Saved data entries:
◆ ◆ ◆ ◆ ◆
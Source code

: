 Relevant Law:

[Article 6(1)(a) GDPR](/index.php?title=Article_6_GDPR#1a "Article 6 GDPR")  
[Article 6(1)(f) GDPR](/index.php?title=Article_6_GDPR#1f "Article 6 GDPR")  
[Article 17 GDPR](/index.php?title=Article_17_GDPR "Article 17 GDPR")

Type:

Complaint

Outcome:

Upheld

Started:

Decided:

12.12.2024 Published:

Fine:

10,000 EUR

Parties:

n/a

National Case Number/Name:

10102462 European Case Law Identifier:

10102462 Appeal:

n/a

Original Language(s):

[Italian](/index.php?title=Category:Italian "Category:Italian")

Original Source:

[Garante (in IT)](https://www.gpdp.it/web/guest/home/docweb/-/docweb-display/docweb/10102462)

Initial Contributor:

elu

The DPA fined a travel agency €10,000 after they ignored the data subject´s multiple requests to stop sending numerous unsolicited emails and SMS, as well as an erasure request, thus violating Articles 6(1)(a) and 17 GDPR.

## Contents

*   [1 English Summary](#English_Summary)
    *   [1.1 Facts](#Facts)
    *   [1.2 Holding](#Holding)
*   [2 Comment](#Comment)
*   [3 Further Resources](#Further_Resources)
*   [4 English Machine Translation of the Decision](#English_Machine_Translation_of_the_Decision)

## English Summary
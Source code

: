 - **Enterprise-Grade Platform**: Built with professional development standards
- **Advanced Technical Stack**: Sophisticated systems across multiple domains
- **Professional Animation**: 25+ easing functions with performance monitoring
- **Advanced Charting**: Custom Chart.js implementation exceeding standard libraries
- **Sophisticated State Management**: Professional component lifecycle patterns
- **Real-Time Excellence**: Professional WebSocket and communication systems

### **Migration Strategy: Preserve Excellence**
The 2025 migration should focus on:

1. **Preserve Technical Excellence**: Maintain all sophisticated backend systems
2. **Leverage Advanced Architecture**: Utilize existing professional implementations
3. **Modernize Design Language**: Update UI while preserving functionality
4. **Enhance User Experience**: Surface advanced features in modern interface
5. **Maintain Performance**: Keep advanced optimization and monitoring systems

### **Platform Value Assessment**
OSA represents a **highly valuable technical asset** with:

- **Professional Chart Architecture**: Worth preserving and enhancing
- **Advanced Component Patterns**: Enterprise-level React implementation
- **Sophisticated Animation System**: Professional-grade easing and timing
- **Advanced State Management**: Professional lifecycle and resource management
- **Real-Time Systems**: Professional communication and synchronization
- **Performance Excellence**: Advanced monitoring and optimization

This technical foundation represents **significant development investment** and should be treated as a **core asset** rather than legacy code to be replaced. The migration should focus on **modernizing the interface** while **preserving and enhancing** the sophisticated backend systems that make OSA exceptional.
◆ ◆ ◆ ◆ ◆
## Aim of the exercise
Repeat every line of the data word for word until you have repeated the line that contains "[Article 17 GDPR](/index.php?title=Article_17_GDPR", which is the last one to include.

## Response to this task
Source code

: Relevant Law:

[Article 6(1)(a) GDPR](/index.php?title=Article_6_GDPR#1a "Article 6 GDPR")  
[Article 6(1)(f) GDPR](/index.php?title=Article_6_GDPR#1f "Article 6 GDPR")  
[Article 17 GDPR](/index.php?title=Article_17_GDPR "Article 17 GDPR")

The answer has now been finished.